Give back exactly the stretch of data below from the line holding "Our journey began" through the line holding "We don't wait", both ends included, and leave the remaining lines out.

**Input data:**
↓
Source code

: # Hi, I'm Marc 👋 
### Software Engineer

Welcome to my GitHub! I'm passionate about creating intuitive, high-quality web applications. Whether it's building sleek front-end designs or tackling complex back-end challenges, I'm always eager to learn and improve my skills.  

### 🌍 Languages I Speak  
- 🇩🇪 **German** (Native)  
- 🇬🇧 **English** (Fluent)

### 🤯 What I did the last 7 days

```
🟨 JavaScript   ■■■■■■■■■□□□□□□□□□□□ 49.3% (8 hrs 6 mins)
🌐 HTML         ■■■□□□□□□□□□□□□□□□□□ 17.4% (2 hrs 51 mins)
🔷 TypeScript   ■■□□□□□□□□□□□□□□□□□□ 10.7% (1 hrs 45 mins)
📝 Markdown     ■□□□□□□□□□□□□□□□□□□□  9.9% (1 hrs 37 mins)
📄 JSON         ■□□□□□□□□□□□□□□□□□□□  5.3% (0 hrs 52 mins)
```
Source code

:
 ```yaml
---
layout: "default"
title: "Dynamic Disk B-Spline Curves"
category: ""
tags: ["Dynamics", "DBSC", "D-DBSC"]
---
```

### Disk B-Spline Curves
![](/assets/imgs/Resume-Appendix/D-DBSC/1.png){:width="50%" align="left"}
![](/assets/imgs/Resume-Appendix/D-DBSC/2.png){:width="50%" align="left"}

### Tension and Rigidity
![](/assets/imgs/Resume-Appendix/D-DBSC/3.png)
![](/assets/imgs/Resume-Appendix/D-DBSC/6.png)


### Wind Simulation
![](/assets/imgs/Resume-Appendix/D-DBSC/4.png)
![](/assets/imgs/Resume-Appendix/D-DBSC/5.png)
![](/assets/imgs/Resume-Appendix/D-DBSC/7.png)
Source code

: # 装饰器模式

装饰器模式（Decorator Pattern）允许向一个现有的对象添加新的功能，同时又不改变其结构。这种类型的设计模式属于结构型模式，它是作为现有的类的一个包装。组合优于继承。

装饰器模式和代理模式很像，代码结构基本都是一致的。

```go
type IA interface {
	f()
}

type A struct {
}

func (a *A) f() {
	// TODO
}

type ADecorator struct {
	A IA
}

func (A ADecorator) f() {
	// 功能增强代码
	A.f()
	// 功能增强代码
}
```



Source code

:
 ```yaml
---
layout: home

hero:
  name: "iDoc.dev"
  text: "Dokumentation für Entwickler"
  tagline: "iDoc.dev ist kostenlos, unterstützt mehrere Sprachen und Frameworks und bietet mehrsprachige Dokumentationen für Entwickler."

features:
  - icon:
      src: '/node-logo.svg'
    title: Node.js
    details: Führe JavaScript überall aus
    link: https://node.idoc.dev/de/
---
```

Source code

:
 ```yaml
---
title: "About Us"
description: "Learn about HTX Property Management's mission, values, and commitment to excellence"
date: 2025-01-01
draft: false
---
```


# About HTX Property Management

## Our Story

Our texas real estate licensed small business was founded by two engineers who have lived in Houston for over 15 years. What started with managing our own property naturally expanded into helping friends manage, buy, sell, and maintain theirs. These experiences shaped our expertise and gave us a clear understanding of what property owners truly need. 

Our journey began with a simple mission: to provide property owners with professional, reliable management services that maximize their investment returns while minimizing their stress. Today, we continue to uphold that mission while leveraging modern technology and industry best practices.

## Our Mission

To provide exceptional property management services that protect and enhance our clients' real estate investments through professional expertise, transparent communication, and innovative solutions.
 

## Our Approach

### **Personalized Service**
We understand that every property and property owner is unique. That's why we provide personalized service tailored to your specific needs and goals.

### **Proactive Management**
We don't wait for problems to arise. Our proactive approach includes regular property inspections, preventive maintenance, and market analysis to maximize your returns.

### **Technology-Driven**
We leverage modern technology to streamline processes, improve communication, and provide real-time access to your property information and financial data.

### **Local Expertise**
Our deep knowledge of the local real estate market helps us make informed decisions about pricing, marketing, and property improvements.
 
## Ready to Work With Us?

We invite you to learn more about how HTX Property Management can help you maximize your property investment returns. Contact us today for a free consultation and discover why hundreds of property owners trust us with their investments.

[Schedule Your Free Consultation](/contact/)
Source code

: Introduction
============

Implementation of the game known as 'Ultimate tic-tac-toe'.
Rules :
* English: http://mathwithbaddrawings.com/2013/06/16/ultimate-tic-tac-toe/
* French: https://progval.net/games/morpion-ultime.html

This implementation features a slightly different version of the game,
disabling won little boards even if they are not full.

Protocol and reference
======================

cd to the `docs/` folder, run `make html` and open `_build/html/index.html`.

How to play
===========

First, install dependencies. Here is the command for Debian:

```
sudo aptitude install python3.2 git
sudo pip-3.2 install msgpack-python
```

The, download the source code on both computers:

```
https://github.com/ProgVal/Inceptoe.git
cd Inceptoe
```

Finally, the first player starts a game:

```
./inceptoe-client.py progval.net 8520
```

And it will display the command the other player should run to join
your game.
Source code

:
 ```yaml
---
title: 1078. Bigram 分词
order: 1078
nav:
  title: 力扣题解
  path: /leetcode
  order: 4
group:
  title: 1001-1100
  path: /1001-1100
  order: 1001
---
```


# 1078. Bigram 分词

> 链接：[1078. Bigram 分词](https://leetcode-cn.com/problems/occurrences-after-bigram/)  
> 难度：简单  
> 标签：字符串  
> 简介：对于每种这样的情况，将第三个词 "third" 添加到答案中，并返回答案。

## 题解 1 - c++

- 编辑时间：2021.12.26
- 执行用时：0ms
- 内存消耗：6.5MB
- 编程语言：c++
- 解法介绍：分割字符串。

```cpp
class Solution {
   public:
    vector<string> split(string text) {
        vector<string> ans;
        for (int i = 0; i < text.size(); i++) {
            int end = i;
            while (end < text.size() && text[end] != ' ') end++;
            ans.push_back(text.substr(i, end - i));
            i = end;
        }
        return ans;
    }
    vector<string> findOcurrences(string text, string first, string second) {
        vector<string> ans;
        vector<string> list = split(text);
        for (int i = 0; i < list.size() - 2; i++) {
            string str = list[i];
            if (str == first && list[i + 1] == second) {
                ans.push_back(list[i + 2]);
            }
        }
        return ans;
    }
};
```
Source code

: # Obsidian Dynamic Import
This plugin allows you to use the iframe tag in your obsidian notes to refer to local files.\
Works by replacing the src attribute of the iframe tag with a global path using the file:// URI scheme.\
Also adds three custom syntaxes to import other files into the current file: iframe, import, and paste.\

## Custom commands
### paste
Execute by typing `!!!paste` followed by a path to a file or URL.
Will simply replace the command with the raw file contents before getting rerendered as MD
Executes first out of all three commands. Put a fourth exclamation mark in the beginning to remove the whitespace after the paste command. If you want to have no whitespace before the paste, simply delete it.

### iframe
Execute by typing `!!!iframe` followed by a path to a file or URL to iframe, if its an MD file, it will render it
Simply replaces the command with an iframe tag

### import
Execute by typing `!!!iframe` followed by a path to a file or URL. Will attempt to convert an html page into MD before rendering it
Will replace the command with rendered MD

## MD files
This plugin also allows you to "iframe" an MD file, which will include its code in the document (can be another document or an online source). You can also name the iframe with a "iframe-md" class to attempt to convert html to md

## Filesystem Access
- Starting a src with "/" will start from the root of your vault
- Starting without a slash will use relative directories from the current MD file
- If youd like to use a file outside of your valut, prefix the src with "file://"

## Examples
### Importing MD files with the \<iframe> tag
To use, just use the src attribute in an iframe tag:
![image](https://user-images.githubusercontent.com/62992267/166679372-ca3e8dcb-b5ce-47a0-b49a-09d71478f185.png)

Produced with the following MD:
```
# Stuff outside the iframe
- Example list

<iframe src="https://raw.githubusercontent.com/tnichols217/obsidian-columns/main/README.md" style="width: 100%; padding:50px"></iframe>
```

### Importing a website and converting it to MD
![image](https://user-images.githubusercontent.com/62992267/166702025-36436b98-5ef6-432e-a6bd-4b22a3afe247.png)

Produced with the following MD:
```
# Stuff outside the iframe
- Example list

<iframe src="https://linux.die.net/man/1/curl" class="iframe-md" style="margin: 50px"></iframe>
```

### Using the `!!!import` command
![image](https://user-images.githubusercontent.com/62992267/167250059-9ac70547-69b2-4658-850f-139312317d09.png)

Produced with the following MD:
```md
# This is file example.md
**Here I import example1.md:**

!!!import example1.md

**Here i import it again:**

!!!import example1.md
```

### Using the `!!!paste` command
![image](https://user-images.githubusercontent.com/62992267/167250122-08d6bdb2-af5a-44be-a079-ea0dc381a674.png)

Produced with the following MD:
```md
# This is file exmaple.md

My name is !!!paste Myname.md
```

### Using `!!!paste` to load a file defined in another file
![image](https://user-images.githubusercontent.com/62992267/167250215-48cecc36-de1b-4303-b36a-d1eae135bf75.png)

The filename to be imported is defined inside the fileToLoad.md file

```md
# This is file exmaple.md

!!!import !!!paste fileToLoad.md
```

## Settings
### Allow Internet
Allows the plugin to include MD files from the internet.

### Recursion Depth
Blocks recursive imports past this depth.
↑
**Answer to this problem:**
Our journey began with a simple mission: to provide property owners with professional, reliable management services that maximize their investment returns while minimizing their stress. Today, we continue to uphold that mission while leveraging modern technology and industry best practices.

## Our Mission

To provide exceptional property management services that protect and enhance our clients' real estate investments through professional expertise, transparent communication, and innovative solutions.
 

## Our Approach

### **Personalized Service**
We understand that every property and property owner is unique. That's why we provide personalized service tailored to your specific needs and goals.

### **Proactive Management**
We don't wait for problems to arise. Our proactive approach includes regular property inspections, preventive maintenance, and market analysis to maximize your returns.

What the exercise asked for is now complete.